NO PASSADO SÁBADO, NA TERCEIRA TARDE TÉLMICA: LANÇAMENTO DA REEDIÇÃO DE «NOVENTA E TAL CONTOS», DE ANTÓNIO CAGICA RAPAZ

16-06-2015 21:16

Eram amigos e partiram com poucos meses de distância, deixando-nos uma imensa saudade. Hoje são vizinhos nos topónimos de duas ruas paralelas, num renovado bairro popular da vila de Sesimbra. António Telmo e António Cagica Rapaz ilustram na perfeição a relação entre mestre e discípulo na arte... do bilhar. Reencontraram-se no passado sábado, na Sala Polivalente da Biblioteca Municipal, na terceira Tarde Télmica, numa sessão muito concorrida e, uma vez vez mais, presidida por Augusto Pólvora, Presidente da Câmara Municipal de Sesimbra, que se congratulou com a actual pujança do movimento editorial gerado em torno dos autores sesimbrenses e, em particular, com a reedição, pela edilidade, de Noventa e Tal Contos, clássico livro de estreia de Cagica, quinze anos depois do seu surgimento. A nova edição, enriquecida com um In memoriam António Cagica Rapaz escrito por António Telmo nos derradeiros meses de vida do filósofo, tem posfácio de Pedro Martins, que, com João Augusto Aldeia, apresentou a obra. No dia do aniversário natalício do Tó Manel. Em dia de Santo António, pois claro! Boa noite, ó mestre!     

«De tanto treinar, acabei por ganhar algum jeito e chamei a atenção do Dr. António Telmo, o Tó, que teve a gentileza de me ensinar a jogar com preceito, com os efeitos adequados e, sobretudo, a juntar.

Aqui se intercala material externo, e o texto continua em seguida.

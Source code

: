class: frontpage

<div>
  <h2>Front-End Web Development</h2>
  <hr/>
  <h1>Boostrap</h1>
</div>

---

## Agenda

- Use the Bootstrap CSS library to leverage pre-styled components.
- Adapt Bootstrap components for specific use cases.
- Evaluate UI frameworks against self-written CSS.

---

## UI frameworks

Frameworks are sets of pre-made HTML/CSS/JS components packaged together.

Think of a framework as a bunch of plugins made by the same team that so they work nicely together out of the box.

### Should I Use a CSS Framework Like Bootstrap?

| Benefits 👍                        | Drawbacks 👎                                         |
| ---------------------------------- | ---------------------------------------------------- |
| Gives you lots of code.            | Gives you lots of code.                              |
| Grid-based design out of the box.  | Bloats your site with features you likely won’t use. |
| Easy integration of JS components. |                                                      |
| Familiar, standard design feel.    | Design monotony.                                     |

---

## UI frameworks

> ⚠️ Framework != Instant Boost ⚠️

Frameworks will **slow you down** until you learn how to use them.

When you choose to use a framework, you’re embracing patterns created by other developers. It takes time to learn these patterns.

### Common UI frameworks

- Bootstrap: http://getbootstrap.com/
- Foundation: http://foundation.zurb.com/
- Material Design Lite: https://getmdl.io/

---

Fiz grandes progressos e pratiquei com gosto e proveito, ganhando uma experiência que viria a servir-me, anos depois, em Coimbra, para ganhar uns oportunos patacos, no snooker, na cave do Café Montanha…

Para além do patrão Arménio, também os empregados praticavam. O António Luís jogava bem, embora fosse pouco concentrado, o Cândido tinha bom toque de bola, mas o Hernâni, o saudoso inspector Cachopa, era melhor no ping-pong do que às três tabelas.

Da freguesia habitual, ficaram-me na memória as impagáveis partidas entre o Zé Romão, pequeno e risonho, e o António Casa Pia, cheio de retórica, passes de tauromaquia, verónicas e chicuelinas, acompanhando o movimento caprichoso das bolas, trejeitos e requebros, uma coreografia notável à volta da mesa. O Orlando, dos táxis, chorava-se muito, só jogava pela certa, para ganhar. Do mesmo estilo era o Pai do Céu que ganhava quase sempre ao Leste, apesar de o bom Daniel ter melhor técnica. Porém, abusava da fantasia, da tacada artística, e acabava por encostar a barriga ao balcão.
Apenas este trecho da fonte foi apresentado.